Available data
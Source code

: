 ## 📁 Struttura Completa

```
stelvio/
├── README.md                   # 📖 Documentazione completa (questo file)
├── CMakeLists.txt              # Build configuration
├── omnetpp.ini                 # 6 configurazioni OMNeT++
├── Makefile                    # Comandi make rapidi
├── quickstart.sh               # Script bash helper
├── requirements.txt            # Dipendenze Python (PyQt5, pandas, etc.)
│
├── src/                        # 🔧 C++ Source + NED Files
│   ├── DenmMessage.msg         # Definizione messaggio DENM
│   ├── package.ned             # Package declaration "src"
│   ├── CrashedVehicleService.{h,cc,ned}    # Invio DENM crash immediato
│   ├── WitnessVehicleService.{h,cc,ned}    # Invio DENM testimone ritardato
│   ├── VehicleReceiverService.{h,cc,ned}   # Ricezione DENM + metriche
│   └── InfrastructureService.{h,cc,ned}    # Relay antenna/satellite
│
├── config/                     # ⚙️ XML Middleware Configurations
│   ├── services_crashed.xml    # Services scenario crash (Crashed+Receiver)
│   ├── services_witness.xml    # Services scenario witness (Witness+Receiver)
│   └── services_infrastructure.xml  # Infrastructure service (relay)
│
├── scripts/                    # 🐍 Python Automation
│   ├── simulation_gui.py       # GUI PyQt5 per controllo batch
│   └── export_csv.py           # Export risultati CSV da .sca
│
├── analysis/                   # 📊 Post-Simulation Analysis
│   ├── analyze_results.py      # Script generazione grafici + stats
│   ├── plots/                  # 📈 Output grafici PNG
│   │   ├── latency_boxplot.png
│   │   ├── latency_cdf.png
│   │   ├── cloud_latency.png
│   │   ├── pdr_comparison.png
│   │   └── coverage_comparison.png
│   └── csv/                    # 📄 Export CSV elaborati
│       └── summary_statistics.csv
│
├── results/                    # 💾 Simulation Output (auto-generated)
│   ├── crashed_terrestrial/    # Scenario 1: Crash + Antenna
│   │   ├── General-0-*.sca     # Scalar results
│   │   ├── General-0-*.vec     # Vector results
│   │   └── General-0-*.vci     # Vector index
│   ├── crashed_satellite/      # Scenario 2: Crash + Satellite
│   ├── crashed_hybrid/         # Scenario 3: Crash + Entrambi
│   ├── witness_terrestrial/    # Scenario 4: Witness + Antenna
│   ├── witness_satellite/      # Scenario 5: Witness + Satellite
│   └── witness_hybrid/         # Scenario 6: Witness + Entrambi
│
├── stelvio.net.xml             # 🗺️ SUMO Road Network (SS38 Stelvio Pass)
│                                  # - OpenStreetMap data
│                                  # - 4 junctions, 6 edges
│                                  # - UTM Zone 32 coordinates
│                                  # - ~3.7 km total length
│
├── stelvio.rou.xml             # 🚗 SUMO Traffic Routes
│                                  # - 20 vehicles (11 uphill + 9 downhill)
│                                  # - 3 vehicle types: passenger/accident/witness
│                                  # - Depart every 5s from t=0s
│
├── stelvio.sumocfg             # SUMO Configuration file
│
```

Work required
A number is the only answer here: how many lines of the material above contain "Output"?

Expected answer
2